[Coursera] Computer Vision Basics 计算机视觉基础笔记
这是疫情期间收到这个免费课的邮件,所以就索性做了一遍, 是基于MATLAB的CV课, 课程非常简单,可以用来做个基本了解. 指路: https://www.coursera.org/learn/computer-vision-basics
Week 1: What is Computer Vision?
主要是关于MATLAB和CV的一些介绍,应用场景.
Week 2: Color, Light, & Image Formation
讲了基本的成像,相机模型,色彩, 一些名词解释.
* Factors that affects “color”:
- The light sources
- Object surface properties
- Emittance and reflective spectrum
- Relative position and orientation

* Image sensor
The main factors affecting the performance of a digital image sensor are:
- Shutter speed
- Sampling pitch
- Chip size
- Analog gain
- Sensor noise
- The quality of the analog-to-digital converter
* MATLAB: Color Imaging - RGB Channels
本周lab是用给的 RGB 单通道图片 合并显示出 color image, 主要使用函数imcrop 进行剪裁
%Read the image
img = imread('image.jpg');
%Get the size (rows and columns) of the image
[r,c] = size(img);
rr=r/3;
%Wrire code to split the image into three equal parts and store them in B, G, R channels
B=imcrop(img,[1,1,c,rr-1]);
% rect = [左上角点纵坐标(xmin), 左上角点横坐标(ymin), col(xWidth), row(yHeight)]

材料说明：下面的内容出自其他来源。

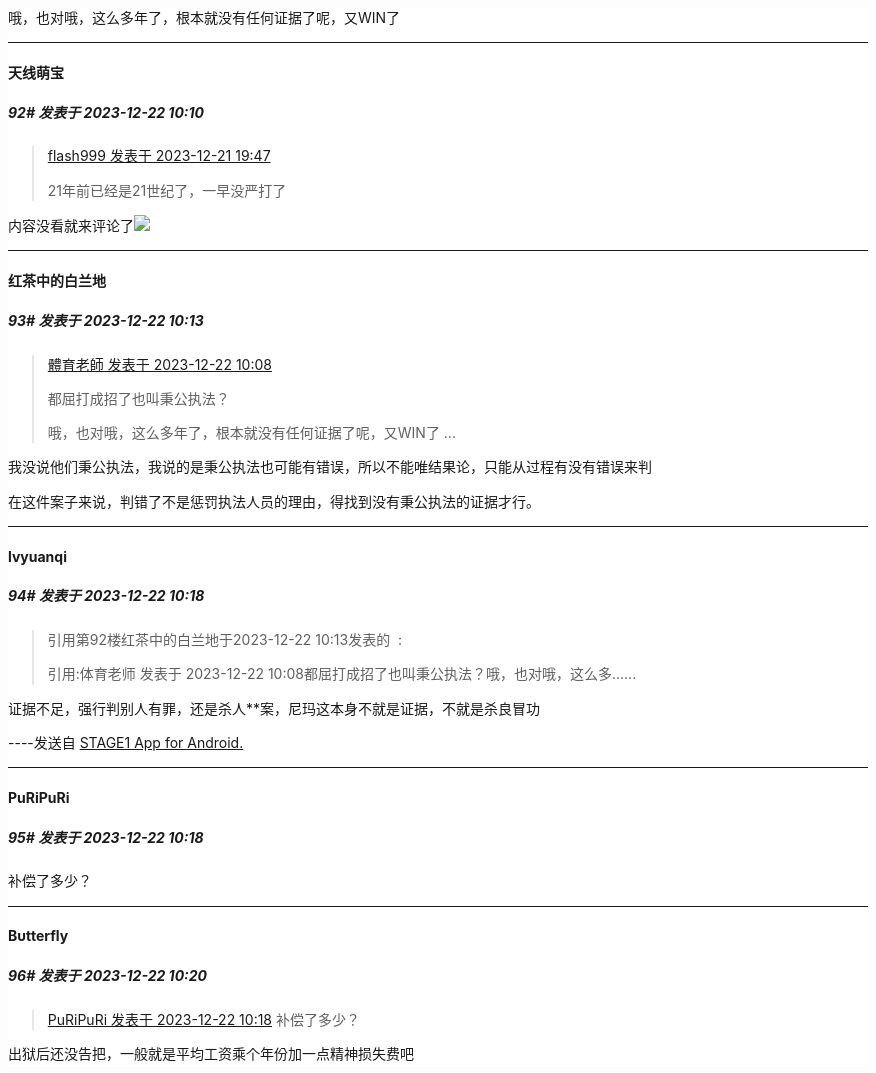 哦，也对哦，这么多年了，根本就没有任何证据了呢，又WIN了

*****

####  天线萌宝  
##### 92#       发表于 2023-12-22 10:10

<blockquote><a href="httphttps://bbs.saraba1st.com/2b/forum.php?mod=redirect&amp;goto=findpost&amp;pid=63400988&amp;ptid=2164952" target="_blank">flash999 发表于 2023-12-21 19:47</a>

21年前已经是21世纪了，一早没严打了</blockquote>
内容没看就来评论了<img src="https://static.saraba1st.com/image/smiley/face2017/004.gif" referrerpolicy="no-referrer">

*****

####  红茶中的白兰地  
##### 93#       发表于 2023-12-22 10:13

<blockquote><a href="httphttps://bbs.saraba1st.com/2b/forum.php?mod=redirect&amp;goto=findpost&amp;pid=63404939&amp;ptid=2164952" target="_blank">體育老師 发表于 2023-12-22 10:08</a>

都屈打成招了也叫秉公执法？

哦，也对哦，这么多年了，根本就没有任何证据了呢，又WIN了 ...</blockquote>
我没说他们秉公执法，我说的是秉公执法也可能有错误，所以不能唯结果论，只能从过程有没有错误来判

在这件案子来说，判错了不是惩罚执法人员的理由，得找到没有秉公执法的证据才行。


*****

####  lvyuanqi  
##### 94#       发表于 2023-12-22 10:18

<blockquote>引用第92楼红茶中的白兰地于2023-12-22 10:13发表的  :

引用:体育老师 发表于 2023-12-22 10:08都屈打成招了也叫秉公执法？哦，也对哦，这么多......</blockquote>
证据不足，强行判别人有罪，还是杀人**案，尼玛这本身不就是证据，不就是杀良冒功

----发送自 [STAGE1 App for Android.](http://stage1.5j4m.com/?1.37)

*****

####  PuRiPuRi  
##### 95#       发表于 2023-12-22 10:18

补偿了多少？

*****

####  Bυtterfly  
##### 96#       发表于 2023-12-22 10:20

<blockquote><a href="httphttps://bbs.saraba1st.com/2b/forum.php?mod=redirect&amp;goto=findpost&amp;pid=63405090&amp;ptid=2164952" target="_blank">PuRiPuRi 发表于 2023-12-22 10:18</a>
补偿了多少？</blockquote>
出狱后还没告把，一般就是平均工资乘个年份加一点精神损失费吧
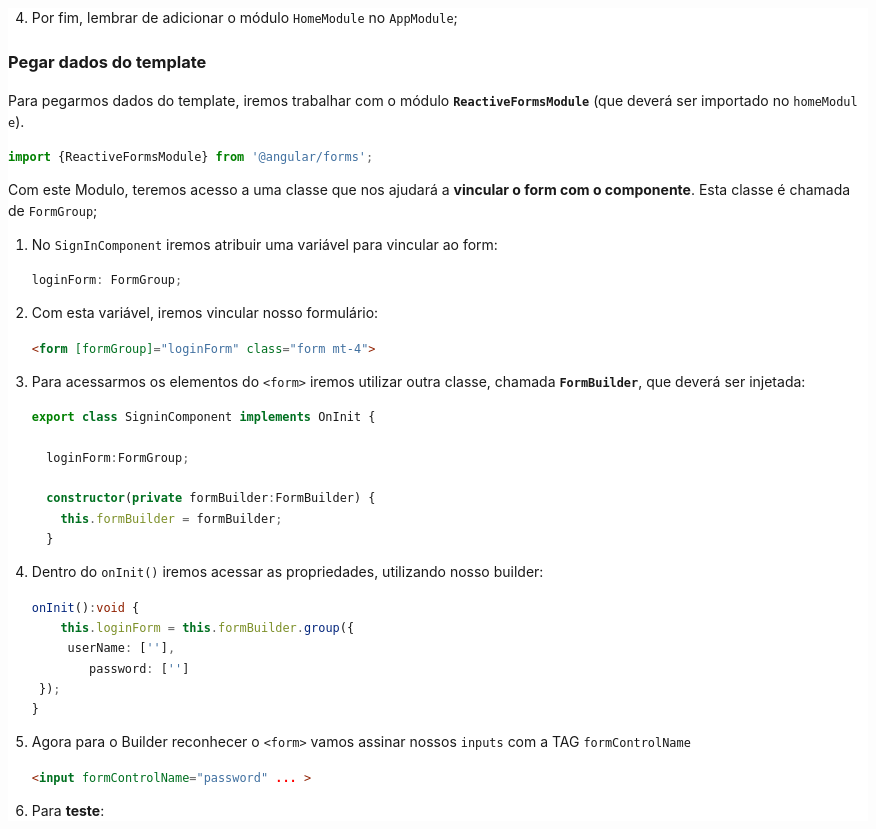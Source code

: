 4. Por fim, lembrar de adicionar o módulo `HomeModule` no `AppModule`;



### Pegar dados do template

Para pegarmos dados do template, iremos trabalhar com o módulo **`ReactiveFormsModule`** (que deverá ser importado no `homeModule`). 

```typescript
import {ReactiveFormsModule} from '@angular/forms';
```

Com este Modulo, teremos acesso a uma classe que nos ajudará a **vincular o form com o componente**. Esta classe é chamada de `FormGroup`;

1. No `SignInComponent` iremos atribuir uma variável para vincular ao form:

   ```typescript
   loginForm: FormGroup;
   ```

2. Com esta variável, iremos vincular nosso formulário:

   ```html
   <form [formGroup]="loginForm" class="form mt-4">
   ```

3. Para acessarmos os elementos do `<form>` iremos utilizar outra classe, chamada **`FormBuilder`**, que deverá ser injetada:

   ```typescript
   export class SigninComponent implements OnInit {
   
     loginForm:FormGroup;
   
     constructor(private formBuilder:FormBuilder) {
       this.formBuilder = formBuilder;
     }
   ```

4. Dentro do `onInit()` iremos acessar as propriedades, utilizando nosso builder:

   ```typescript
   onInit():void {
       this.loginForm = this.formBuilder.group({
       	userName: [''],
           password: ['']
   	});
   }
   ```

5. Agora para o Builder reconhecer o `<form>` vamos assinar nossos `inputs` com a TAG `formControlName`

   ```html
   <input formControlName="password" ... >
   ```
   
6. Para **teste**:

G=imcrop(img,[1,1*rr+1,c,rr-1]);
R=imcrop(img,[1,2*rr+1,c,rr-1]);
%concatenate R,G,B channels and assign the RGB image to ColorImg variable
ColorImg(:,:,1) = R;
ColorImg(:,:,2) = G;
ColorImg(:,:,3) = B;
imshow(ColorImg)
Week 3: Low-, Mid- & High-Level Vision
* General framework:

* Three levels:
https://www.albany.edu/~ron/papers/marrlevl.html
- Low-level vision: feature detection and matching / early segmentation
- Mid-level vision: scene geometry/ infer the camera and object motion
- HIgh-level vision: infer the semantic (object recognition and scene understanding )
* MATLAB: Image Gradient Magnitude
计算和熟悉这几个参数: Sobel Image Gradients (Gx and Gy), Gradient magnitude (Gmag) and Gradient direction(Gdir)

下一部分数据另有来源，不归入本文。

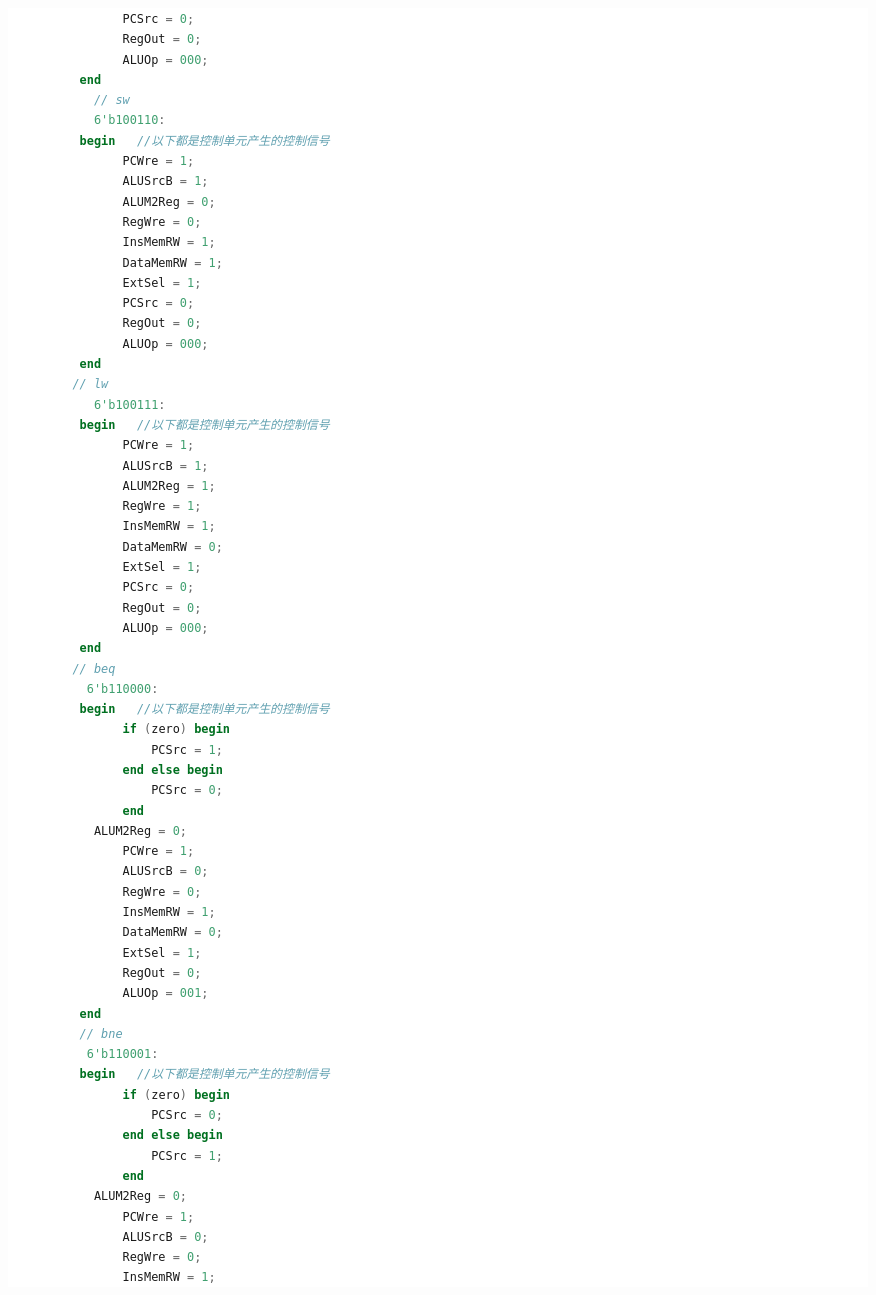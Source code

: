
 ```verilog
                PCSrc = 0;
                RegOut = 0;
                ALUOp = 000;
          end
            // sw
            6'b100110:
          begin   //以下都是控制单元产生的控制信号
                PCWre = 1;
                ALUSrcB = 1;
                ALUM2Reg = 0;
                RegWre = 0;
                InsMemRW = 1;
                DataMemRW = 1;
                ExtSel = 1;
                PCSrc = 0;
                RegOut = 0;
                ALUOp = 000;
          end
         // lw
            6'b100111:
          begin   //以下都是控制单元产生的控制信号
                PCWre = 1;
                ALUSrcB = 1;
                ALUM2Reg = 1;
                RegWre = 1;
                InsMemRW = 1;
                DataMemRW = 0;
                ExtSel = 1;
                PCSrc = 0;
                RegOut = 0;
                ALUOp = 000;
          end
         // beq
           6'b110000:
          begin   //以下都是控制单元产生的控制信号
                if (zero) begin
                    PCSrc = 1;
                end else begin
                    PCSrc = 0;
                end
            ALUM2Reg = 0;
                PCWre = 1;
                ALUSrcB = 0;
                RegWre = 0;
                InsMemRW = 1;
                DataMemRW = 0;
                ExtSel = 1;
                RegOut = 0;
                ALUOp = 001;
          end
          // bne
           6'b110001:
          begin   //以下都是控制单元产生的控制信号
                if (zero) begin
                    PCSrc = 0;
                end else begin
                    PCSrc = 1;
                end
            ALUM2Reg = 0;
                PCWre = 1;
                ALUSrcB = 0;
                RegWre = 0;
                InsMemRW = 1;
```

imgradient函数: https://www.mathworks.com/help/images/ref/imgradient.html
img=imread('cameraman.tif');
[Gx,Gy]=imgradientxy(img,'sobel');
%Uncomment the code below to visualize Gx and Gy
imshowpair(Gx,Gy,'montage')
[Gmag, Gdir] = imgradient(Gx,Gy);
%Uncomment the code below to visualize Gmag and Gdir
imshowpair(Gmag,Gdir,'montage')

Week 4: Mathematics for Computer Vision
主要讲了基本的线代 算法的概念和基础.
*MATLAB: Aligning RGB Channels
Align the 3 images from earlier project to get a clearer color image.
Y = circshift(A,K) 循环将 A 中的元素平移 K 个位置。如果 K 为整数,则 circshift 沿大小不等于 1 的第一个 A 维度进行平移。如果 K 为整数向量,则每个 K 元素指示 A 的对应维度中的平移量。

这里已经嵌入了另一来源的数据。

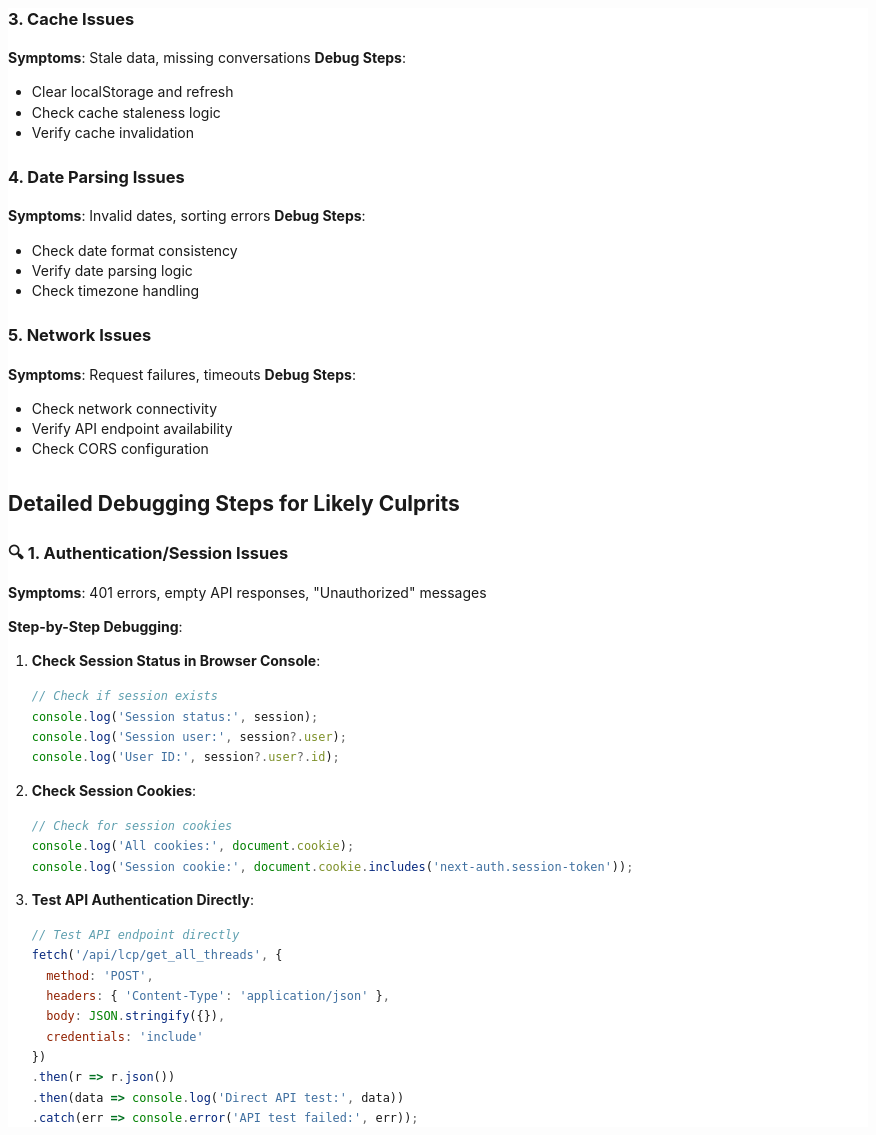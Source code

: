 ### 3. Cache Issues
**Symptoms**: Stale data, missing conversations
**Debug Steps**:
- Clear localStorage and refresh
- Check cache staleness logic
- Verify cache invalidation

### 4. Date Parsing Issues
**Symptoms**: Invalid dates, sorting errors
**Debug Steps**:
- Check date format consistency
- Verify date parsing logic
- Check timezone handling

### 5. Network Issues
**Symptoms**: Request failures, timeouts
**Debug Steps**:
- Check network connectivity
- Verify API endpoint availability
- Check CORS configuration

## Detailed Debugging Steps for Likely Culprits

### 🔍 **1. Authentication/Session Issues**

**Symptoms**: 401 errors, empty API responses, "Unauthorized" messages

**Step-by-Step Debugging**:

1. **Check Session Status in Browser Console**:
   ```javascript
   // Check if session exists
   console.log('Session status:', session);
   console.log('Session user:', session?.user);
   console.log('User ID:', session?.user?.id);
   ```

2. **Check Session Cookies**:
   ```javascript
   // Check for session cookies
   console.log('All cookies:', document.cookie);
   console.log('Session cookie:', document.cookie.includes('next-auth.session-token'));
   ```

3. **Test API Authentication Directly**:
   ```javascript
   // Test API endpoint directly
   fetch('/api/lcp/get_all_threads', {
     method: 'POST',
     headers: { 'Content-Type': 'application/json' },
     body: JSON.stringify({}),
     credentials: 'include'
   })
   .then(r => r.json())
   .then(data => console.log('Direct API test:', data))
   .catch(err => console.error('API test failed:', err));
   ```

计算SSD(sum of difference), 以绿色为基准,通过移动红色和蓝色的channel 来获得效果最好的图片.
(在计算SSD的时候注意要把数字转化成double 这样才能有负数, 原数据类型是unit 8). 计算红蓝步骤可以精简个函数.
%Read the image
img = imread('course1image.jpg'); %size(img) is 1023 400
B=img(1:341,1:400);
G=img(342:682,1:400);
R=img(683:1023,1:400);
%method2:
%[r,c] = size(img);
%rr=r/3;
%Wrire code to split the image into three equal parts
%and store them in B, G, R channels
%B=imcrop(img,[1,1,c,rr-1]);
%G=imcrop(img,[1,1*rr+1,c,rr-1]);
%R=imcrop(img,[1,2*rr+1,c,rr-1]);
%b=im2double(B);
%g=im2double(G);
%r=im2double(R);
ref_img_region=G(146:196,175:225);
ref_img_region = double(ref_img_region);
bestr = R;
sumr = sum(sum((double(R(146:196,175:225))-ref_img_region).^2));
for i = -10:10
for j = -10:10
shiftr=circshift(R,[i,j]);
ref_r = double(shiftr(146:196,175:225));
C = ref_r - ref_img_region;
curr = sum(sum(C.^2));
if (curr < sumr)
bestr = shiftr;
sumr = curr;
end
end
end
bestb = B;
sumb = sum(sum((double(B(146:196,175:225))-ref_img_region).^2));
for i = -5:5
for j = -5:5
shiftb=circshift(B,[i,j]);;
ref_b = double(shiftb(146:196,175:225));
C = ref_b - ref_img_region;
curb = sum(sum(C.^2));
if (curb < sumb)
bestb = shiftb;
sumb = curb;
end
end
end
ColorImg_aligned=cat(3,bestr,G,bestb);
imshow(ColorImg_aligned)
整个课程内容比较简单.